Don't let the name of the subroutine fool you. The "brute force" algorithm is not really "brute forcing" the problem. A brute force approach would be to consider every possible subsequence of the strings, taking O(2^min(x,y)) time.

In fact, the "brute force" algorithm is doing the same thing as the recursive algorithm (i.e., doing the dynamic programming solution), but iteratively. It uses a standard trick for making a recursive memoizing dynamic programming algorithm iterative. Since the two algorithms solve the problem in essentially the same way, but the iterative one doesn't have the overhead of subroutine calls (which are slow in Perl), it is no surprise that the iterative one is faster.

Usually it's easier and more intuitive to write a dynamic programming problem in terms of recursive calls. However, it's necessary to memoize the result of each recursive call, because several other subproblems might use that result of this subproblem in their computation.

Now imagine a table that holds all of these memoized results. What happens to this table while the recursive algorithm is running? The table is gradually filling up. How does it fill up? Well, in this case, to compute the value of the subproblem ($a,$b), I need to get the solutiosn for at most these three subproblems:

($a,substr($b,0,-1)), (substr($a,0,-1),b), (substr($a,0,-1),substr($b,0,-1))

In other words, I need to have those 3 cells in the table filled in before I can fill in this cell.

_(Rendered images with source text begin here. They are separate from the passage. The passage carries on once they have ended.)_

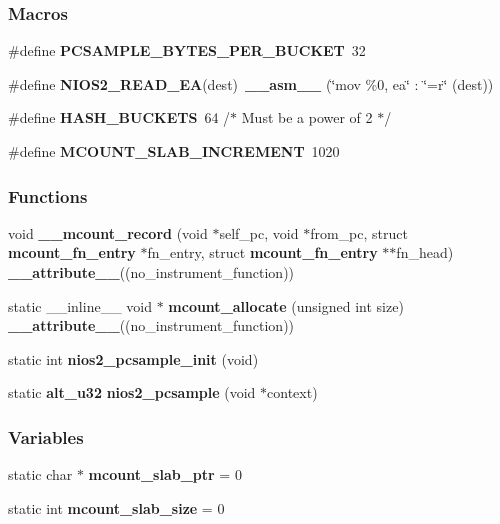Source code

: \subsubsection*{Macros}
\begin{DoxyCompactItemize}
\item 
\#define {\bf P\+C\+S\+A\+M\+P\+L\+E\+\_\+\+B\+Y\+T\+E\+S\+\_\+\+P\+E\+R\+\_\+\+B\+U\+C\+K\+ET}~32
\item 
\#define {\bf N\+I\+O\+S2\+\_\+\+R\+E\+A\+D\+\_\+\+EA}(dest)~{\bf \+\_\+\+\_\+asm\+\_\+\+\_\+} (\char`\"{}mov \%0, ea\char`\"{} \+: \char`\"{}=r\char`\"{} (dest))
\item 
\#define {\bf H\+A\+S\+H\+\_\+\+B\+U\+C\+K\+E\+TS}~64 /$\ast$ Must be a power of 2 $\ast$/
\item 
\#define {\bf M\+C\+O\+U\+N\+T\+\_\+\+S\+L\+A\+B\+\_\+\+I\+N\+C\+R\+E\+M\+E\+NT}~1020
\end{DoxyCompactItemize}
\subsubsection*{Functions}
\begin{DoxyCompactItemize}
\item 
void {\bf \+\_\+\+\_\+mcount\+\_\+record} (void $\ast$self\+\_\+pc, void $\ast$from\+\_\+pc, struct {\bf mcount\+\_\+fn\+\_\+entry} $\ast$fn\+\_\+entry, struct {\bf mcount\+\_\+fn\+\_\+entry} $\ast$$\ast$fn\+\_\+head) {\bf \+\_\+\+\_\+attribute\+\_\+\+\_\+}((no\+\_\+instrument\+\_\+function))
\item 
static \+\_\+\+\_\+inline\+\_\+\+\_\+ void $\ast$ {\bf mcount\+\_\+allocate} (unsigned int size) {\bf \+\_\+\+\_\+attribute\+\_\+\+\_\+}((no\+\_\+instrument\+\_\+function))
\item 
static int {\bf nios2\+\_\+pcsample\+\_\+init} (void)
\item 
static {\bf alt\+\_\+u32} {\bf nios2\+\_\+pcsample} (void $\ast$context)
\end{DoxyCompactItemize}
\subsubsection*{Variables}
\begin{DoxyCompactItemize}
\item 
static char $\ast$ {\bf mcount\+\_\+slab\+\_\+ptr} = 0
\item 
static int {\bf mcount\+\_\+slab\+\_\+size} = 0
\end{DoxyCompactItemize}



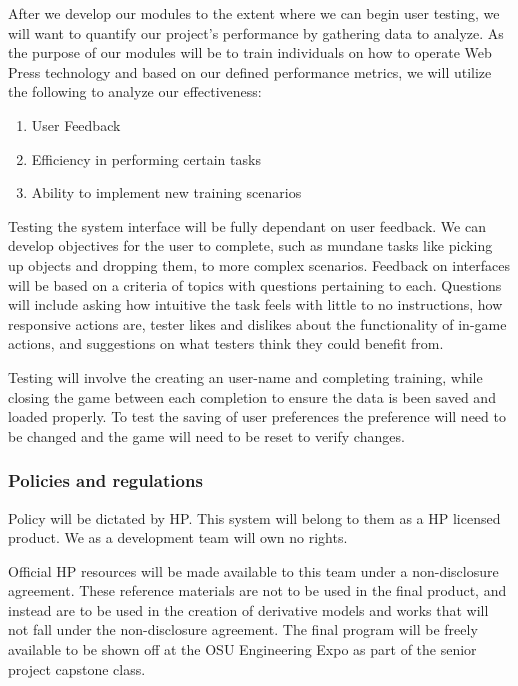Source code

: \documentclass[onecolumn, draftclsnofoot,10pt, compsoc]{IEEEtran}
\begin{document}
After we develop our modules to the extent where we can begin user testing, we will want to quantify our project's performance by gathering data to analyze. As the purpose of our modules will be to train individuals on how to operate Web Press technology and based on our defined performance metrics, we will utilize the following to analyze our effectiveness: 
\begin{enumerate}
    \item User Feedback
    \item Efficiency in performing certain tasks
    \item Ability to implement new training scenarios
\end{enumerate}
Testing the system interface will be fully dependant on user feedback. We can develop objectives for the user to complete, such as mundane tasks like picking up objects and dropping them, to more complex scenarios. Feedback on interfaces will be based on a criteria of topics with questions pertaining to each. Questions will include asking how intuitive the task feels with little to no instructions, how responsive actions are, tester likes and dislikes about the functionality of in-game actions, and suggestions on what testers think they could benefit from.

Testing will involve the creating an user-name and completing training, while closing the game between each completion to ensure the data is been saved and loaded properly. To test the saving of user preferences the preference will need to be changed and the game will need to be reset to verify changes.

\subsubsection{Policies and regulations}
Policy will be dictated by HP. This system will belong to them as a HP licensed product. We as a development team will own no rights.

Official HP resources will be made available to this team under a non-disclosure agreement. These reference materials are not to be used in the final product, and instead are to be used in the creation of derivative models and works that will not fall under the non-disclosure agreement. The final program will be freely available to be shown off at the OSU Engineering Expo as part of the senior project capstone class.
\end{document}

So suppose I now do things iteratively instead of recursively, and just concentrate on filling up the table. I'll visit the table's cells in such a way so that I visit the cell ($a,$b) after I visit the three above cells. That way, to fill up the cell ($a,$b), I just check those 3 other cells, do some local comparisons, and I'm done. Finally, the last cell in the table is generally the answer to the "main" subproblem, and I can return that. That's exactly what this "brute force" algorithm is doing.